┌──

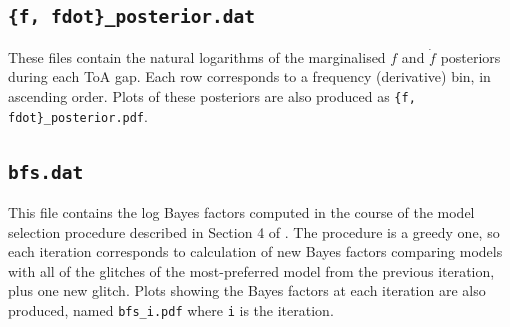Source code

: \documentclass{article}
\begin{document}
\subsection{\texttt{\{f, fdot\}\_posterior.dat}}
These files contain the natural logarithms of the marginalised $f$ and $\dot{f}$ posteriors during each ToA gap.
Each row corresponds to a frequency (derivative) bin, in ascending order.
Plots of these posteriors are also produced as \texttt{\{f, fdot\}\_posterior.pdf}.

\subsection{\texttt{bfs.dat}}
This file contains the log Bayes factors computed in the course of the model selection procedure described in Section 4 of \citet{MelatosDunn2020}.
The procedure is a greedy one, so each iteration corresponds to calculation of new Bayes factors comparing models with all of the glitches of the most-preferred model from the previous iteration, plus one new glitch.
Plots showing the Bayes factors at each iteration are also produced, named \texttt{bfs\_i.pdf} where \texttt{i} is the iteration.
\end{document}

└──

Repeat, exactly, every line from the one containing "These files contain" through the final line of the listing above, adding nothing.

* **Response to the task**
These files contain the natural logarithms of the marginalised $f$ and $\dot{f}$ posteriors during each ToA gap.
Each row corresponds to a frequency (derivative) bin, in ascending order.
Plots of these posteriors are also produced as \texttt{\{f, fdot\}\_posterior.pdf}.

\subsection{\texttt{bfs.dat}}
This file contains the log Bayes factors computed in the course of the model selection procedure described in Section 4 of \citet{MelatosDunn2020}.
The procedure is a greedy one, so each iteration corresponds to calculation of new Bayes factors comparing models with all of the glitches of the most-preferred model from the previous iteration, plus one new glitch.
Plots showing the Bayes factors at each iteration are also produced, named \texttt{bfs\_i.pdf} where \texttt{i} is the iteration.
\end{document}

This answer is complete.